An exchange-traded fund (ETF) is a collective investment scheme that tracks components from an index. It is a passively-managed fund. An ETF manager ensures the portfolio complies with the investment proportion and targets index. Therefore, the expense ratio is low, ranging from below 1% per year.
Investors buy ETFs because they want a hassle-free investing style and long-term growth with a market.
But it may not suit active investors for outperforming the market as an ETF is a market investment. Besides, short-term traders may miss opportunities by investing in an ETF as individual stocks may rise faster than a market index. Active investors may include ETFs in portfolios to diversify risks caused by sudden market changes.
What is a Commodity ETF?
A commodity ETF is an exchange-traded fund investing in commodities or derivative-related products like futures contracts.
Two types of commodity ETFs are popular among investors:
1. Physical commodity ETFs
The funds buy physical agricultural products, metals, oil, and cattle and store them in the vault. They sell for a profit at a later time. SPDR Gold Share is a physical commodity ETF.
2. Futures-based commodity ETFs
A manager of an actively-managed fund will trade commodity futures contracts on exchanges to make profits. A futures-based ETF doesn’t collect actual products. He rolls near-expiry contracts and buys a new one to extend contracts’ expiry dates. Interestingly, fund managers have to trade and extend expiring contracts at the end of futures cycles, leading to significant swings in futures markets. The regulator sets some limits on futures-trade activities as such.

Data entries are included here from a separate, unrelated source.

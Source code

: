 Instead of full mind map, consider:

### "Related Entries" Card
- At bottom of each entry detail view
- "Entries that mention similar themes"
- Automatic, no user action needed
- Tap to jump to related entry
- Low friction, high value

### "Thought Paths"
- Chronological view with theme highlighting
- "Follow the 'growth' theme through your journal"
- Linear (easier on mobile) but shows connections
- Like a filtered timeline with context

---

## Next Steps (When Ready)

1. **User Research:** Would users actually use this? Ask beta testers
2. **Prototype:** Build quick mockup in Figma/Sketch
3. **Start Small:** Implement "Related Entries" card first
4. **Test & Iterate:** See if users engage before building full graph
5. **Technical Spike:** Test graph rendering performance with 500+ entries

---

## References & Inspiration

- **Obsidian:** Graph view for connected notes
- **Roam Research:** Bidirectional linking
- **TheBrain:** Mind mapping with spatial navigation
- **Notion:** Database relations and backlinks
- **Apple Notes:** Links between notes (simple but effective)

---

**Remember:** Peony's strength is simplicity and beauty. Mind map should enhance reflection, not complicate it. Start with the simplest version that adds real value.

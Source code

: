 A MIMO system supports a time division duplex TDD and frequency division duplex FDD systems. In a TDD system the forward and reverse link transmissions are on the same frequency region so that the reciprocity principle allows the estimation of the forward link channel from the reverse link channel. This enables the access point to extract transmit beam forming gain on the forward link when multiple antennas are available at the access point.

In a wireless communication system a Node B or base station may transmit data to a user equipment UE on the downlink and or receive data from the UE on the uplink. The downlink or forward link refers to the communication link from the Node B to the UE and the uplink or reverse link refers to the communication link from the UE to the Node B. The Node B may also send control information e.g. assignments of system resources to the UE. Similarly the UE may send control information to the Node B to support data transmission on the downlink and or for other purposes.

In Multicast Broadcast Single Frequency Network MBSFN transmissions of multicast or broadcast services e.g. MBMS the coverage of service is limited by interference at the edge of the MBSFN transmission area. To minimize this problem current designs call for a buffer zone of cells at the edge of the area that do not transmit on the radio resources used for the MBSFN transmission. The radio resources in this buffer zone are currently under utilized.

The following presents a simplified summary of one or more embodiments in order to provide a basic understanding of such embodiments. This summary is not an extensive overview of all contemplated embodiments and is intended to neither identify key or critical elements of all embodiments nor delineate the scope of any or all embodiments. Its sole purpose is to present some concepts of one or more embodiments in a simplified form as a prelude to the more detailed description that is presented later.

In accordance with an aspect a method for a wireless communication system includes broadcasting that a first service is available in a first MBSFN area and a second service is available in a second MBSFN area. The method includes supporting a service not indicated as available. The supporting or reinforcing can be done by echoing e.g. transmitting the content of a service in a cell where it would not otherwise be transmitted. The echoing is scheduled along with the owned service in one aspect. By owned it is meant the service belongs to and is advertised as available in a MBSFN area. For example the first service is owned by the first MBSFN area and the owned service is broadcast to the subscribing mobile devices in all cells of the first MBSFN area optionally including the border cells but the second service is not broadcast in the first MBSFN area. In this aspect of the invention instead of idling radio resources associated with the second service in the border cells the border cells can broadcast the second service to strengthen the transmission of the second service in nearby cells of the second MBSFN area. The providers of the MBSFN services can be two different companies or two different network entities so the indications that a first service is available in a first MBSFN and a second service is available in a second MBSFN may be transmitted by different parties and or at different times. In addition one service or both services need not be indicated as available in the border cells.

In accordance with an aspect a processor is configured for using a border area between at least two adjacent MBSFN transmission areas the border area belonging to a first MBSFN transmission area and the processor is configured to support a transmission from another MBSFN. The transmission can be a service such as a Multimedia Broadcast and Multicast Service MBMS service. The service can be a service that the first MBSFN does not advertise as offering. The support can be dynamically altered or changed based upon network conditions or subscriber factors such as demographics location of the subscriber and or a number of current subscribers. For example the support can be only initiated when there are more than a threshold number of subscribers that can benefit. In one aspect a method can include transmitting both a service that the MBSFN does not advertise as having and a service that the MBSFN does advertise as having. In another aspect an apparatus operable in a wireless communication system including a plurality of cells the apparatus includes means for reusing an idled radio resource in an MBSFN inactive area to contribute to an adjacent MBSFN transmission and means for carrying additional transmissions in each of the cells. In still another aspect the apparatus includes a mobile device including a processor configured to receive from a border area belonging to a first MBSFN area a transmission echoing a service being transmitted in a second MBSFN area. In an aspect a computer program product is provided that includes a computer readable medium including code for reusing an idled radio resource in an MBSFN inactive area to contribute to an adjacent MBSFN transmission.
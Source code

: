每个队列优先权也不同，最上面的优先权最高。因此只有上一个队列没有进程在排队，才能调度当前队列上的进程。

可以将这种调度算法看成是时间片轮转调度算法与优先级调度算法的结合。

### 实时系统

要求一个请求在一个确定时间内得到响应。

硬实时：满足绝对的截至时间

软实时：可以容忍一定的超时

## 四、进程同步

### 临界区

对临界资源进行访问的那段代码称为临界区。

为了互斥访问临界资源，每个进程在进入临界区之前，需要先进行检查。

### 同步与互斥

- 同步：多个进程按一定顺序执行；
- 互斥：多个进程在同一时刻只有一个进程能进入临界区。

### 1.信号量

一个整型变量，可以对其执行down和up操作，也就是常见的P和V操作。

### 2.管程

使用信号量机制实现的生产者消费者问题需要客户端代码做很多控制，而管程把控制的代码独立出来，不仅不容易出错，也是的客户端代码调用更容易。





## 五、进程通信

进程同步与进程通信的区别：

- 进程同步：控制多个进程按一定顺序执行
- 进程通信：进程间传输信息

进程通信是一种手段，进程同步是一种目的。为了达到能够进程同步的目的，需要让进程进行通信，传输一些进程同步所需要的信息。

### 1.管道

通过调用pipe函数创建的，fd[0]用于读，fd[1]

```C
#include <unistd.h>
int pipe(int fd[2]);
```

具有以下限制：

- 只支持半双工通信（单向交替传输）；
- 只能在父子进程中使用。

You can buy the most popular commodity ETFs on stock exchanges. SPDR Gold Shares and iShares Silver Trust are the largest ETFs regarding precious metals in the commodity ETF market. Other popular choices include the SPDR S&P North American Natural Resources ETF and the SPDR S&P Global Natural Resources ETF.
Commodity ETFs charge 0.15% to 1% depending on whether it is leveraged. Future-based ETFs may charge lower expenses due to trading costs only. Physical commodity ETFs may charge to cover the storage costs, while leveraged ETFs incur higher expenses to cover interest costs.
Besides tracking physical assets, commodity ETFs also invest in components from commodity indexes. The indexes comprise commodities from the same category like precious metals, agricultural products, or natural resources. The Thomson Reuters/CoreCommodity CRB Index includes 28 farming products like cocoa and wheat. Nevertheless, commodity indexes track all products like industrial metals and natural resources. The S&P GSCI covers almost all commodities with a heavyweight of more than 50% on energy.
Why invest in a Commodity ETF
1. Saving costs
If you invest in precious metals like gold bars, you have to find a place to safeguard them. The costs of investing in gold bars are gold price + storage costs + transportation. A commodity ETF spares you effort by paying an expense only. A commodity ETF lets you participate in different commodities, including difficult-to-store ones like gas.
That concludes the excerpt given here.